Our government is pushing equality of all, irrespective of the actual numbers of persons involved. Except where this clashes with black culture? A proposal from the state to legalise polyandry (where one woman has more than one husband) has raised howls of protest from conservatives. Yet, not a word is said when one husband has many wives…

So, (for men only) would you share Natalie Portman, Scarlett Johansson or Charlize Theron?


The Karpowership saga has turned into a circus. The entity concerned remains committed and will appeal a decision by the Department of Forestry, Fisheries and the Environment that environmental authorisation will not be granted, in defiance of the Department of Mineral Resources and Energy considering such an avenue. Surely our ministers should understand that decisions impact on other departments and should discuss this over a cuppa before going public?


Who counts most: teachers or taxidrivers? Why are teachers given preferential CV19 jabs and taxidrivers not? This debate is going to be interesting.


A KZN political heavyweight shot a security guard at a hardware store, who attempted to get him to sanitise prior to entering, several times. The NPA decided not to prosecute owing to a lack of evidence. I am not kidding you: I would have thought that a first-year student could swing this one – self defence against a sanitising-bent official. The investigating officer in this case had apparently assisted the complainant to withdraw the charges – an action that the complainant cannot recall! Oh yes, the would-be-prosecuted gentlemen (who allegedly has had a previous brush with the law over guns and temper – which also ended up in nothingness owing to the charge being withdrawn.) now wants compensation for unlawful arrest!


SADC plans to deploy troops to Mozambique in order to help it fight extremists in Cabo Delgado. Understandable – however, one must have doubts whether this is a good idea.
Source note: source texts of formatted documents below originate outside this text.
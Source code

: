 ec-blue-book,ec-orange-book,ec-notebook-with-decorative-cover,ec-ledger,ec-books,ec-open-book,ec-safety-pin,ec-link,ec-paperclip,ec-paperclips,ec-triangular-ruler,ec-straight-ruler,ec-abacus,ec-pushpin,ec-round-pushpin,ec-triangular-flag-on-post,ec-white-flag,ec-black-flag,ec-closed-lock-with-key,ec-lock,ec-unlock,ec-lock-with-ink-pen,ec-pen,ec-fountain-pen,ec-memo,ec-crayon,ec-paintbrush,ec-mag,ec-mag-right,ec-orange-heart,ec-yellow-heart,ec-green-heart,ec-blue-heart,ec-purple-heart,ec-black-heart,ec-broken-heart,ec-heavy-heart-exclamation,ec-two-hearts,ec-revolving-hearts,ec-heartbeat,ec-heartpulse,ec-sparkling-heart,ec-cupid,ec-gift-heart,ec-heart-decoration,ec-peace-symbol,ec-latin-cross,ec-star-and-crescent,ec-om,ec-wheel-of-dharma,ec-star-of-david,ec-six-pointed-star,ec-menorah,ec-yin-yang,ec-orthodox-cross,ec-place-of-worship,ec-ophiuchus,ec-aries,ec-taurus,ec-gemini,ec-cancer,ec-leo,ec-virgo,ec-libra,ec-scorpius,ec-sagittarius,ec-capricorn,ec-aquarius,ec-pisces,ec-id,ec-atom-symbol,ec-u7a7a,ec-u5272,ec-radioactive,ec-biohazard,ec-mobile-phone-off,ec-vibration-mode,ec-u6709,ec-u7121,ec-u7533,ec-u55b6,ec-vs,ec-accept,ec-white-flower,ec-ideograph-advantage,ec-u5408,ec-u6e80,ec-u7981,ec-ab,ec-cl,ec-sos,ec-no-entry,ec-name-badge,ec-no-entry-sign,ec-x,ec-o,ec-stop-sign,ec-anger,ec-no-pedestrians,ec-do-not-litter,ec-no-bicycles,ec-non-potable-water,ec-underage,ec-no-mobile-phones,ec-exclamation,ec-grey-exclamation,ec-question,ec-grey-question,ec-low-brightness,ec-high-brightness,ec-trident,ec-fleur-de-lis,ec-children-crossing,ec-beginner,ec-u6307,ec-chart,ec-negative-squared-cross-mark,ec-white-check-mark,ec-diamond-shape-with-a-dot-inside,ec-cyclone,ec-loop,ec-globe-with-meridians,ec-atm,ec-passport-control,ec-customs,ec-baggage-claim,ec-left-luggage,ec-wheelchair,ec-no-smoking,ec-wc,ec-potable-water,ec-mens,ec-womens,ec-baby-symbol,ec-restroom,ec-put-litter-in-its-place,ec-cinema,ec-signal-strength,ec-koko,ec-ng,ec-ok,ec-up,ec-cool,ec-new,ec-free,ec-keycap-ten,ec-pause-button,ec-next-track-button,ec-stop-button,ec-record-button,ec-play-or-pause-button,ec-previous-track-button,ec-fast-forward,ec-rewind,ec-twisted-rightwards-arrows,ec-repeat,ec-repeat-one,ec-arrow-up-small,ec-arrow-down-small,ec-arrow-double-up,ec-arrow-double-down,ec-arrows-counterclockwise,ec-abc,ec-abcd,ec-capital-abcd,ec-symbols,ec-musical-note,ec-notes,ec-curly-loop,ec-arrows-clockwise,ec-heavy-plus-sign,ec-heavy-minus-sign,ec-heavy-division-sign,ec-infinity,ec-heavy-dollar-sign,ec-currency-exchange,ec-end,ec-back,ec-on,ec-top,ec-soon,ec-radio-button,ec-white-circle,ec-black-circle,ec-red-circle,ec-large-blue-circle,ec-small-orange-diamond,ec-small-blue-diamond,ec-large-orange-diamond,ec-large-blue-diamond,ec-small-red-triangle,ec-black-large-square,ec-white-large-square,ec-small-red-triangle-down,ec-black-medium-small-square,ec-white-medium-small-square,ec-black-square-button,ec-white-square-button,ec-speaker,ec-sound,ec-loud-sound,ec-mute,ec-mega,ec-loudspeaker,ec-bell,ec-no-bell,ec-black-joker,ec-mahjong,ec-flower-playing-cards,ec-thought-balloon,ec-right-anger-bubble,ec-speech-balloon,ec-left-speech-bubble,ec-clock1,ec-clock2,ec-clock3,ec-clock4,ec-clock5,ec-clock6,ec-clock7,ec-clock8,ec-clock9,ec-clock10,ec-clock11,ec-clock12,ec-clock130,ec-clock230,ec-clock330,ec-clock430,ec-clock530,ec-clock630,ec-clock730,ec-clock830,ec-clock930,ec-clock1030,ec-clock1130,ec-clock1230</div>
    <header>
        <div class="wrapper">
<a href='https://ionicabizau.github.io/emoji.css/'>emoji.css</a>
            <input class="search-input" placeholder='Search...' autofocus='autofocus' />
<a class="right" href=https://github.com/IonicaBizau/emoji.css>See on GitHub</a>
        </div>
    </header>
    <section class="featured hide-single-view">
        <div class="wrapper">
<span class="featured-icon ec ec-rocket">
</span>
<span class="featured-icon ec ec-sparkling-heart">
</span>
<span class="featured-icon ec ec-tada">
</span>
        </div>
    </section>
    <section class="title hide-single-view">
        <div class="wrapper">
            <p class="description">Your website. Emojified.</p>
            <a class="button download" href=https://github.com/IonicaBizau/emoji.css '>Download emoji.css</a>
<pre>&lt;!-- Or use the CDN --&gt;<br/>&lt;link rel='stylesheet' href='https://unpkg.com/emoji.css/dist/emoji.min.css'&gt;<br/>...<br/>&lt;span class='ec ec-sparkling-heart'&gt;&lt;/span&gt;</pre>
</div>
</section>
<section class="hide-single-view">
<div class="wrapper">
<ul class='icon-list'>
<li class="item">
Internal conflicts do not simply evaporate and, as the biggest partner of SADC, we may well attract retaliation within our borders.


Lighten up


A wife got so mad at her husband she packed his bags and told him to get out.

As he walked to the door she yelled, “I hope you die a long, slow, painful death.”

He turned around and said, “So, you want me to stay?”


I asked my 91-year-old father, “Dad, what were your good old days?” His thoughtful reply: “When I wasn’t good, and I wasn’t old.”